夢の中で
フェリシティーはフワフワした中を漂っていた。意識が虚ろでいつまでたっても覚醒しない。夢のなか?ボンヤリしてる。
精霊エヴィが悲しそうに顔の私を覗き込んでいる。
エヴィがこんな顔をするなんて、どうしたのかしら。
「痛い!」
身体に激痛が走った。涙が出ているのがわかる。それなのに、目が冷めない。
エヴィが言う。
「心だけは守ってあげれる。心はここにいようね。」
??変な夢だ。
ふわふわ、ゆらゆら、夢の中で意識が漂ってる。
エヴィはいつもはフランセーアの王宮にいるのに、私の夢の中で何をしてるの?
随分長い間、会ってないね、エヴィ。約束を破ってゴメンね。
アリステアに行くならって、エヴィが大樹の枝をくれたよね。植木鉢に挿して、元気にしてるよ。私の部屋で、毎日キレイな葉っぱを揺らしてる。

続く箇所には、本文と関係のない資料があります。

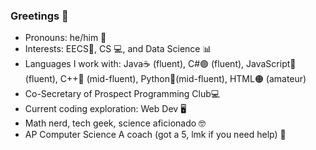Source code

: ### Greetings 👋

- Pronouns: he/him 👦
- Interests: EECS🔋, CS 💻, and Data Science 📊
- Languages I work with: Java☕ (fluent), C#🟣 (fluent), JavaScript🧾 (fluent), C++🔵 (mid-fluent), Python🐍(mid-fluent), HTML🟠 (amateur)
- Co-Secretary of Prospect Programming Club💻
- Current coding exploration: Web Dev 🖥
- Math nerd, tech geek, science aficionado 🤓
- AP Computer Science A coach (got a 5, lmk if you need help) 📕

ああ、エヴィ、ごめん。約束したのに、破ったね。ローラン子爵家から離れ過ぎたら、大樹の植木鉢から離れたら、結界から出てしまうって。ローラン子爵家のある街から出ちゃだめだよって。
エヴィ、私を守ってくれてたのに。
あの人に会いたくて、エヴィとの約束を忘れてしまった。
ああ、エヴィ、私、おかしいんだよ。
お父様と同じ年の人なのに。
私を産んだエリンさんに、未だに恋してる人なのに。
私の事なんて、子供みたいに思ってて、相手にされていないのに。
あの人のことが気になる。
もう会わないと言われてすごく悲しかった。
プレゼントの一番大事な、貰ってほしい物を返されたの。それなのに、すごく素敵なプレゼントを私に贈ってくれたの。
もしも、私がエリンさんなら、迷わずバートさんと結婚するのに。絶対に幸せになれるし、幸せに出来るのに。
ふわふわ、ゆらゆら、いつまでかなあ。夢は覚めない。
苦しい。これは、夢か。早く覚めなくては。
フェリシティーを守らなくては。
大切なフェリシティーを。
矢が飛んできた。フェリシティーを狙っている。何故だ。殺す気か!
フェリシティーを抱きしめた。背中に衝撃と激痛。
「逃げてくれ」言ったが、無理だとわかってた。
敵が多すぎる。
そのまま意識が途絶えた。
夢の中でフェリシティーが泣いている。
泣かないで言いたいのに、伝えられない。もどかしくてたまらない。
馬車に揺られてる?ぼんやりと目を開けた。
身体のあちこちが痛い。激痛だ。
向かいの席にアーサーがいる。
なんでアーサーと馬車にいるんだ?俺は、商談に行く途中の馬車に、、、
「フェリシティー!」
叫んだつもりが、うめき声くらいの声量しか出ない。
「目が覚めたか。今は寝てろ。」アーサー。
「フェリシティー、が、すまない。守れ、なかった。フェリシティーを、助けに、行ってくれ。」
「わかってる。探してる。」アーサーが答える。
俺は意識を保てず、混沌の中に落ちていく。
フェリシティーか俺を追いかけて来た。慌てて馬車に入れて、ローラン子爵領家に戻すために来た道を戻り始めた。
いつもは冷静なフェリシティーの護衛が真剣だ。
「出来るだけ急いで!」
御者を急かせる。
フェリシティーは俺に髪入の飾り紐を握らせた。
「これは、バートさんに持っていて欲しいの。」
「こんなことのために来たのか?」俺は怒ってみせた。
フェリシティーは悲しそうに俺を見た。
かわいい。抱きしめたくなる。
「私にとっては、大切な事なの。受けとって下さい。私がキライで、持っていたくないなら、あとて、捨ててください。」
「フェリシティーを嫌いなわけがないだろう?」
「なら持っていて下さい。」
「わかった。」
「髪飾りとネックレス、素敵なプレゼントをありがとうございます。」
「フェリシティーをイメージして、デザインに口を出して、作らせた。」
フェリシティーが嬉しそうな顔になった。良かった。
「俺は君の飾り紐を大切にするよ。見るたびフェリシティーを思い出す。フェリシティーにも覚えていてもらえたら嬉しい。送ったら、もう来てはいけないよ。サヨナラだから。楽しかった。」
カッコつけて言った。
フェリシティーが悲しそうに下を向いた。
困ったな。
フェリシティーが、
「じゃあ、今だけ、甘えさせてください」
言うなり、承諾してないのに俺の膝に乗り、抱きついた。
俺は固まった。これは夢か?
その時、「襲撃だ!」護衛が叫んだ。